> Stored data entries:
-- -- --
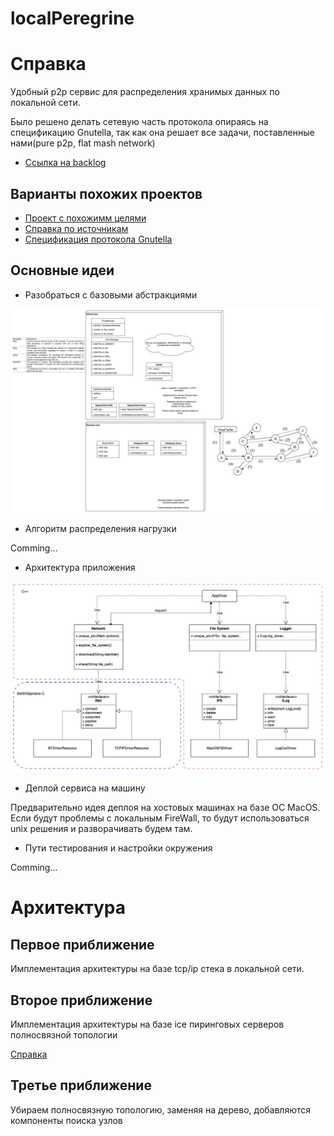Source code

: # localPeregrine 

# Справка
Удобный p2p сервис для распределения хранимых данных по локальной сети. 

Было решено делать сетевую часть протокола опираясь на спецификацию Gnutella, так как она решает все задачи, поставленные нами(pure p2p, flat mash network)

- [Ссылка на backlog](https://github.com/orgs/IoT-localPeregrine/projects/2)

## Варианты похожих проектов

- [Проект с похожимм целями](https://github.com/bchu7796/p2p-file-sharing)
- [Справка по источникам](https://github.com/osukhoroslov/distsys-course-hse/tree/master/2022/seminars/07-peer-to-peer)
- [Спецификация протокола Gnutella](https://courses.cs.washington.edu/courses/cse522/05au/gnutella_protocol_0.4.pdf)

## Основные идеи

- Разобраться с базовыми абстракциями

![Проект с похожимм целями](/doc/p2p_schema.jpg)
- Алгоритм распределения нагрузки

Comming...

- Архитектура приложения

![Проект с похожимм целями](/doc/IoT_internals.jpg)

- Деплой сервиса на машину

Предварительно идея деплоя на хостовых машинах на базе ОС MacOS. Если будут проблемы с локальным FireWall, то будут использоваться unix решения и разворачивать будем там.

- Пути тестирования и настройки окружения

Comming...

# Архитектура

## Первое приближение 

Имплементация архитектуры на базе tcp/ip стека в локальной сети.

## Второе приближение

Имплементация архитектуры на базе ice пиринговых серверов полносвязной топологии

[Справка](https://medium.com/nuances-of-programming/webrtc-фреймворк-ice-stun-и-сервера-turn-f835b11d9dde)

## Третье приближение

Убираем полносвязную топологию, заменяя на дерево, добавляются компоненты поиска узлов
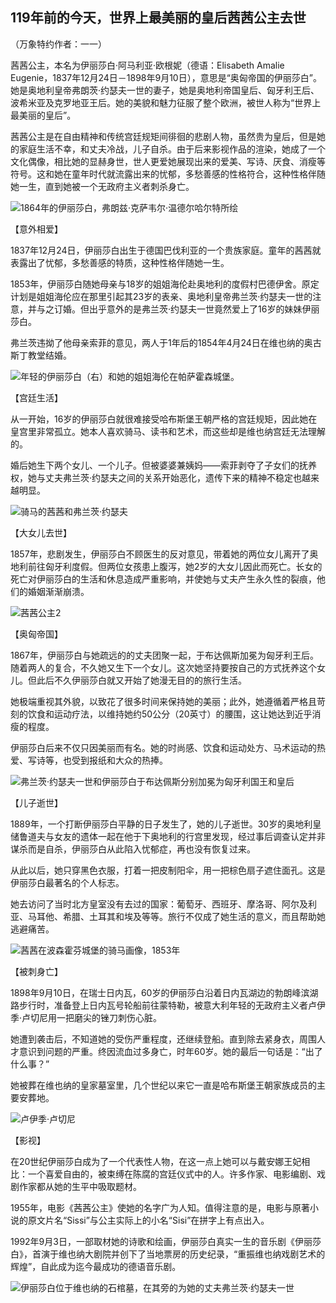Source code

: ## 119年前的今天，世界上最美丽的皇后茜茜公主去世



（万象特约作者：一一）

茜茜公主，本名为伊丽莎白·阿马利亚·欧根妮（德语：Elisabeth Amalie Eugenie，1837年12月24日－1898年9月10日），意思是“奥匈帝国的伊丽莎白”。她是奥地利皇帝弗朗茨·约瑟夫一世的妻子，她是奥地利帝国皇后、匈牙利王后、波希米亚及克罗地亚王后。她的美貌和魅力征服了整个欧洲，被世人称为“世界上最美丽的皇后”。

茜茜公主是在自由精神和传统宫廷规矩间徘徊的悲剧人物，虽然贵为皇后，但是她的家庭生活不幸，和丈夫冷战，儿子自杀。由于后来影视作品的渲染，她成了一个文化偶像，相比她的显赫身世，世人更爱她展现出来的爱美、写诗、厌食、消瘦等符号。这和她在童年时代就流露出来的忧郁，多愁善感的性格符合，这种性格伴随她一生，直到她被一个无政府主义者刺杀身亡。

![1864年的伊丽莎白，弗朗兹·克萨韦尔·温德尔哈尔特所绘](1864年的伊丽莎白，弗朗兹·克萨韦尔·温德尔哈尔特所绘.jpg)

【意外相爱】

1837年12月24日，伊丽莎白出生于德国巴伐利亚的一个贵族家庭。童年的茜茜就表露出了忧郁，多愁善感的特质，这种性格伴随她一生。

1853年，伊丽莎白随她母亲与18岁的姐姐海伦赴奥地利的度假村巴德伊舍。原定计划是姐姐海伦应在那里引起其23岁的表亲、奥地利皇帝弗兰茨·约瑟夫一世的注意，并与之订婚。但出乎意外的是弗兰茨·约瑟夫一世竟然爱上了16岁的妹妹伊丽莎白。

弗兰茨违拗了他母亲索菲的意见，两人于1年后的1854年4月24日在维也纳的奥古斯丁教堂结婚。

![年轻的伊丽莎白（右）和她的姐姐海伦在帕萨霍森城堡。](年轻的伊丽莎白（右）和她的姐姐海伦在帕萨霍森城堡。.jpg)

【宫廷生活】

从一开始，16岁的伊丽莎白就很难接受哈布斯堡王朝严格的宫廷规矩，因此她在皇宫里非常孤立。她本人喜欢骑马、读书和艺术，而这些却是维也纳宫廷无法理解的。

婚后她生下两个女儿、一个儿子。但被婆婆兼姨妈——索菲剥夺了子女们的抚养权，她与丈夫弗兰茨·约瑟夫之间的关系开始恶化，遗传下来的精神不稳定也越来越明显。

![骑马的茜茜和弗兰茨·约瑟夫](骑马的茜茜和弗兰茨·约瑟夫.jpg)

【大女儿去世】

1857年，悲剧发生，伊丽莎白不顾医生的反对意见，带着她的两位女儿离开了奥地利前往匈牙利度假。但两位女孩患上腹泻，她2岁的大女儿因此而死亡。长女的死亡对伊丽莎白的生活和休息造成严重影响，并使她与丈夫产生永久性的裂痕，他们的婚姻渐渐崩溃。

![茜茜公主2](茜茜公主2.jpg)

【奥匈帝国】

1867年，伊丽莎白与她疏远的的丈夫团聚一起，于布达佩斯加冕为匈牙利王后。随着两人的复合，不久她又生下一个女儿。这次她坚持要按自己的方式抚养这个女儿。但此后不久伊丽莎白就又开始了她漫无目的的旅行生活。

她极端重视其外貌，以致花了很多时间来保持她的美丽；此外，她遵循着严格且苛刻的饮食和运动疗法，以维持她约50公分（20英寸）的腰围，这让她达到近乎消瘦的程度。

伊丽莎白后来不仅只因美丽而有名。她的时尚感、饮食和运动处方、马术运动的热爱、写诗等，也受到报纸和大众的热捧。

![弗兰茨·约瑟夫一世和伊丽莎白于布达佩斯分别加冕为匈牙利国王和皇后](弗兰茨·约瑟夫一世和伊丽莎白于布达佩斯分别加冕为匈牙利国王和皇后.jpg)

【儿子逝世】

1889年，一个打断伊丽莎白平静的日子发生了，她的儿子逝世。30岁的奥地利皇储鲁道夫与女友的遗体一起在他于下奥地利的行宫里发现，经过事后调查认定并非谋杀而是自杀，伊丽莎白从此陷入忧郁症，再也没有恢复过来。

从此以后，她只穿黑色衣服，打着一把皮制阳伞，用一把棕色扇子遮住面孔。这是伊丽莎白最著名的个人标志。

她去访问了当时北方皇室没有去过的国家：葡萄牙、西班牙、摩洛哥、阿尔及利亚、马耳他、希腊、土耳其和埃及等等。旅行不仅成了她生活的意义，而且帮助她逃避痛苦。

![茜茜在波森霍芬城堡的骑马画像，1853年](茜茜在波森霍芬城堡的骑马画像，1853年.jpg)

【被刺身亡】

1898年9月10日，在瑞士日内瓦，60岁的伊丽莎白沿着日内瓦湖边的勃朗峰滨湖路步行时，准备登上日内瓦号轮船前往蒙特勒，被意大利年轻的无政府主义者卢伊季·卢切尼用一把磨尖的锉刀刺伤心脏。

她遭到袭击后，不知道她的受伤严重程度，还继续登船。直到除去紧身衣，周围人才意识到问题的严重。终因流血过多身亡，时年60岁。她的最后一句话是：“出了什么事？”

她被葬在维也纳的皇家墓室里，几个世纪以来它一直是哈布斯堡王朝家族成员的主要安葬地。

![卢伊季·卢切尼](卢伊季·卢切尼.jpg)

【影视】

在20世纪伊丽莎白成为了一个代表性人物，在这一点上她可以与戴安娜王妃相比：一个喜爱自由的，被束缚在陈腐的宫廷仪式中的人。许多作家、电影编剧、戏剧作家都从她的生平中吸取题材。

1955年，电影《茜茜公主》使她的名字广为人知。值得注意的是，电影与原著小说的原文片名“Sissi”与公主实际上的小名“Sisi”在拼字上有点出入。

1992年9月3日，一部取材她的诗歌和绘画，伊丽莎白真实一生的音乐剧《伊丽莎白》，首演于维也纳大剧院并创下了当地票房的历史纪录，“重振维也纳戏剧艺术的辉煌”，自此成为迄今最成功的德语音乐剧。

![伊丽莎白位于维也纳的石棺墓，在其旁的为她的丈夫弗兰茨·约瑟夫一世](伊丽莎白位于维也纳的石棺墓，在其旁的为她的丈夫弗兰茨·约瑟夫一世.jpg)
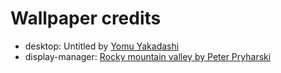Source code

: # Wallpaper credits

- desktop: Untitled by [Yomu Yakadashi](https://yakadashi.art/)
- display-manager: [Rocky mountain valley by Peter Pryharski](https://unsplash.com/photos/green-tree-covered-mountain-uPo1OAlOZrs)
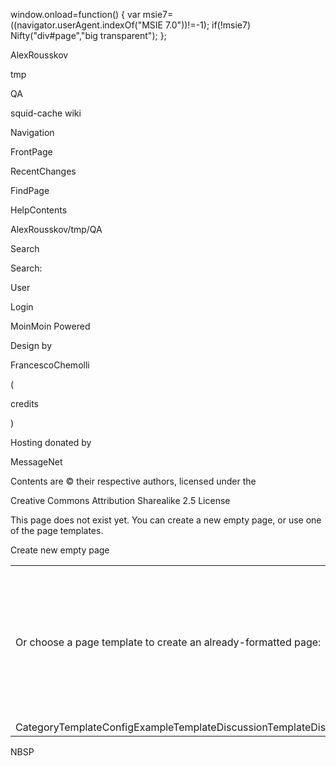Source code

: window.onload=function() { var msie7=((navigator.userAgent.indexOf("MSIE
7.0"))\!=-1); if(\!msie7) Nifty("div\#page","big transparent"); };

AlexRousskov

tmp

QA

squid-cache wiki

Navigation

FrontPage

RecentChanges

FindPage

HelpContents

AlexRousskov/tmp/QA

Search

Search:

User

Login

MoinMoin Powered

Design by

FrancescoChemolli

(

credits

)

Hosting donated by

MessageNet

Contents are © their respective authors, licensed under the

Creative Commons Attribution Sharealike 2.5 License

This page does not exist yet. You can create a new empty page, or use
one of the page templates.

Create new empty page

|                                                                                                                                                                                                                                                                                                                                                                                                                                                                                    |                                                                                                                           |
| ---------------------------------------------------------------------------------------------------------------------------------------------------------------------------------------------------------------------------------------------------------------------------------------------------------------------------------------------------------------------------------------------------------------------------------------------------------------------------------- | ------------------------------------------------------------------------------------------------------------------------- |
| Or choose a page template to create an already-formatted page:                                                                                                                                                                                                                                                                                                                                                                                                                     | Before creating the page, please check if a similar page already exists. Here are some existing pages with similar names: |
| CategoryTemplateConfigExampleTemplateDiscussionTemplateDistributionInfoTemplateEliezerCroitoru/SessionHelper/SplashPageTemplateFeatures/FeatureTemplateHelpTemplateHomepageGroupsTemplateHomepagePrivatePageTemplateHomepageReadPageTemplateHomepageReadWritePageTemplateHomepageTemplateKnowledgeBaseTemplateProjectGroupsTemplateProjectTemplateSlideShowHandOutTemplateSlideShowTemplateSlideTemplateSquidTemplateSupportPoints/TemplateSyncJobTemplateThirdPartyModuleTemplate | AlexRousskov                                                                                                              |

NBSP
-- -- --
> Work item: Working from the entries above, please transcribe only the lines from the line with "她去访问了当时北方皇室没有去" through the line with "Create new empty page", exactly, with both end lines and without pictures.

> Task result:
她去访问了当时北方皇室没有去过的国家：葡萄牙、西班牙、摩洛哥、阿尔及利亚、马耳他、希腊、土耳其和埃及等等。旅行不仅成了她生活的意义，而且帮助她逃避痛苦。

![茜茜在波森霍芬城堡的骑马画像，1853年](茜茜在波森霍芬城堡的骑马画像，1853年.jpg)

【被刺身亡】

1898年9月10日，在瑞士日内瓦，60岁的伊丽莎白沿着日内瓦湖边的勃朗峰滨湖路步行时，准备登上日内瓦号轮船前往蒙特勒，被意大利年轻的无政府主义者卢伊季·卢切尼用一把磨尖的锉刀刺伤心脏。

她遭到袭击后，不知道她的受伤严重程度，还继续登船。直到除去紧身衣，周围人才意识到问题的严重。终因流血过多身亡，时年60岁。她的最后一句话是：“出了什么事？”

她被葬在维也纳的皇家墓室里，几个世纪以来它一直是哈布斯堡王朝家族成员的主要安葬地。

![卢伊季·卢切尼](卢伊季·卢切尼.jpg)

【影视】

在20世纪伊丽莎白成为了一个代表性人物，在这一点上她可以与戴安娜王妃相比：一个喜爱自由的，被束缚在陈腐的宫廷仪式中的人。许多作家、电影编剧、戏剧作家都从她的生平中吸取题材。

1955年，电影《茜茜公主》使她的名字广为人知。值得注意的是，电影与原著小说的原文片名“Sissi”与公主实际上的小名“Sisi”在拼字上有点出入。

1992年9月3日，一部取材她的诗歌和绘画，伊丽莎白真实一生的音乐剧《伊丽莎白》，首演于维也纳大剧院并创下了当地票房的历史纪录，“重振维也纳戏剧艺术的辉煌”，自此成为迄今最成功的德语音乐剧。

![伊丽莎白位于维也纳的石棺墓，在其旁的为她的丈夫弗兰茨·约瑟夫一世](伊丽莎白位于维也纳的石棺墓，在其旁的为她的丈夫弗兰茨·约瑟夫一世.jpg)
Source code

: # Wallpaper credits

- desktop: Untitled by [Yomu Yakadashi](https://yakadashi.art/)
- display-manager: [Rocky mountain valley by Peter Pryharski](https://unsplash.com/photos/green-tree-covered-mountain-uPo1OAlOZrs)
Source code

: window.onload=function() { var msie7=((navigator.userAgent.indexOf("MSIE
7.0"))\!=-1); if(\!msie7) Nifty("div\#page","big transparent"); };

AlexRousskov

tmp

QA

squid-cache wiki

Navigation

FrontPage

RecentChanges

FindPage

HelpContents

AlexRousskov/tmp/QA

Search

Search:

User

Login

MoinMoin Powered

Design by

FrancescoChemolli

(

credits

)

Hosting donated by

MessageNet

Contents are © their respective authors, licensed under the

Creative Commons Attribution Sharealike 2.5 License

This page does not exist yet. You can create a new empty page, or use
one of the page templates.

Create new empty page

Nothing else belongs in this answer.